Need help with document--Russian Greek, something else?

A lady friend of mine has tasked me with helping her translate a document. Language unknown, meaning unknown. Looking for help in the translation. It’s here.

http://i447.photobucket.com/albums/qq191/Paco_Tilla/2015-12-05-0001_zpszpqpefdf.jpg

It’s in the Cyrillic alphabet, so is most likely Russian (but could be Bulgarian, Serbian, Ukrainian, or something else).

Can’t say if it’s Russian or not, but it’s definitely either in manuscript Cyrillic or a variant. You can see the handwritten version of Щ in the second word of the second row in the first column. That still doesn’t narrow it down completely, but it narrows it down to a Slavic language.

Some Slavic languages are written in Roman script. It generally depends on whether the country was historically Catholic (Poland, Croatia) or Orthodox (Serbia, Ukraine).

Moldovan, a Romance Language, switched back and forth, depending on who was running things (Cyrillic during it’s time in the USSR).

I understand that. I was saying only Slavic languages generally use Cyrillic, not ALL Slavic languages use Cyrillic.

Missed the edit window… Cyrillic is also used for some Turkic and Uralic languages spoken in Russia and parts of the former USSR.

And not all languages using Cyrillic are Slavic. :wink:

A minor nit pick since most Cyrillic users are also Slavic speakers. But not all…

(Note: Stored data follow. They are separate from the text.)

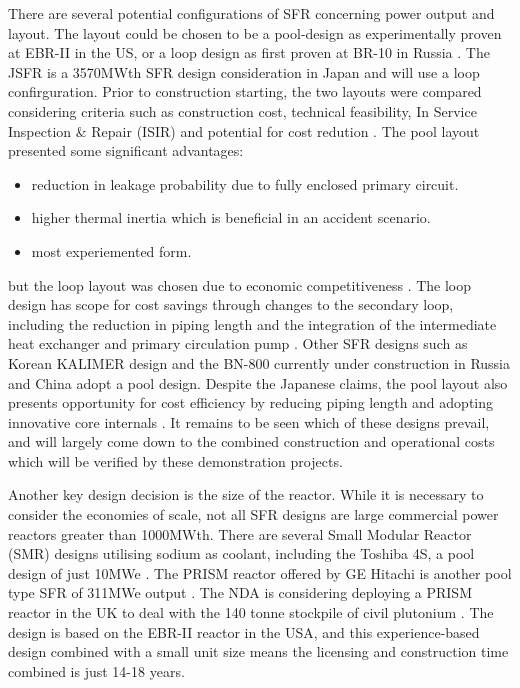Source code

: \documentclass[journal]{IEEEtran}
\begin{document}
There are several potential configurations of SFR concerning power output and layout. 
The layout could be chosen to be a pool-design as experimentally proven at EBR-II in the US, or a loop design as first proven at BR-10 in Russia \cite{Int2012}. 
The JSFR is a 3570MWth SFR design consideration in Japan and will use a loop confirguration. 
Prior to construction starting, the two layouts were compared considering criteria such as construction cost, technical feasibility, In Service Inspection \& Repair (ISIR) and potential for cost redution \cite{Sakamoto2013194}.
The pool layout presented some significant advantages:
\begin{itemize}
\item reduction in leakage probability due to fully enclosed primary circuit.
\item higher thermal inertia which is beneficial in an accident scenario.
\item most experiemented form.
\end{itemize}
but the loop layout was chosen due to economic competitiveness \cite{Locatelli2013}. 
The loop design has scope for cost savings through changes to the secondary loop, including the reduction in piping length and the integration of the intermediate heat exchanger and primary circulation pump \cite{Sakamoto2013194}. 
Other SFR designs such as Korean KALIMER design and the BN-800 currently under construction in Russia and China adopt a pool design. Despite the Japanese claims, the pool layout also presents opportunity for cost efficiency by reducing piping length and adopting innovative core internals \cite{Locatelli2013}. It remains to be seen which of these designs prevail, and will largely come down to the combined construction and operational costs which will be verified by these demonstration projects.

Another key design decision is the size of the reactor. 
While it is necessary to consider the economies of scale, not all SFR designs are large commercial power reactors greater than 1000MWth.
There are several Small Modular Reactor (SMR) designs utilising sodium as coolant, including the Toshiba 4S, a pool design of just 10MWe \cite{Locatelli2013}. 
The PRISM reactor offered by GE Hitachi is another pool type SFR of 311MWe output \cite{Locatelli2013}. 
The NDA is considering deploying a PRISM reactor in the UK to deal with the 140 tonne stockpile of civil plutonium \cite{NDA14}. 
The design is based on the EBR-II reactor in the USA, and this experience-based design combined with a small unit size means the licensing and construction time combined is just 14-18 years\cite{NDA14}.
\end{document}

Words 2 and 3 are Боже наш (bozhe nash), “our God,” in a Slavic language, so not Turkic or Uralic. In Russian, in my limited recall, Боже is only used as a vocative (a case Russian doesn’t normally have).

I can’t really read anything, though. At a slightly informed guess, I’d say “Slavic but not Russian.” I put the phrase твоята боля (tvoyata bolya) into Google Translate, because the first word is clearly (1) “your” and (2) not Russian, and it said Bulgarian. So, South Slavic anyway.

My guess is Bulgarian or closely-related South Slavic.

The bottom of the left-hand page has words like “Kingdom” “Power” and “Glory” and ends with Аминь “Amen”, so it looks like a prayer. Specifically, it’s reminiscent of the doxology of the Lord’s Prayer.

The third page (or first page? - the one that’s only half-filled with writing) is definitely the Lord’s Prayer as it begins Отче наш.

I think you’re correct. I found this page when I googled “Lord’s Prayer in Slavic” and the Bulgarian version (transliterated) seems dead on.

I thought there was more to it than the Lord’s Prayer. I was hoping that a member of the forum would actually be able to translate this paper.

It isn’t just the Lord’s Prayer, but I think the whole thing is religious. Here’s Google Translate on #4 on the right:

с перата си ще те покрива и подкрилата му ще имаш приде жище. Неговата истина е щит и всеоръжие.

with feathers will cover you, and under his wings you will lent seekers. His truth is a shield and armor.

Googling the shorter sentence, it’s Psalm 91. (Typed Bulgarian if you want to compare.)

Scripts, more often than not, spread with religion because clergy have typically been the guardians of and teachers of literacy (that is, until the spread of public school systems in the late 19th/early 20th centuries). If you wanted to learn to read and write, you learned it from religious officials, who taught the manner of reading and writing that they themselves were taught, which was typically the script of the official language of the religion. This is why the Latin/Roman script is used for languages from so many different language families. Celtic languages (e.g. Irish, Welsh), most Germanic languages (e.g. Dutch, English, German, Danish), a few Slavic languages (Polish, Croatian, Czech, Slovak), and many Uralic languages (Hungarian and Finnish) are written in Latin letters because the people who spoke those languages were influenced strongly by the Roman Catholic Church which spoke Latin.

You also see languages from the same family written in different scripts due to religious differences. Yiddish is a Germanic language that is close to German but that is written in Hebrew characters because literacy in it was standardized by insular Jewish communities that spoke it. Maltese is a Semitic language close to Arabic and more distantly related to Hebrew that is written in Latin characters due to the influence of Catholicism in Malta.

The short-lived country Tannu Tuva also used Cyrillic, on its postage stamps.

Interesting how Serbian/Croatian and a few others are almost exactly identical. I know Serbo-Croatian is essentially one language, but I wonder if the Lord’s Prayer preserves archaic forms making languages (like Bulgarian and Serbo-Croatian) look more similar than they actually are.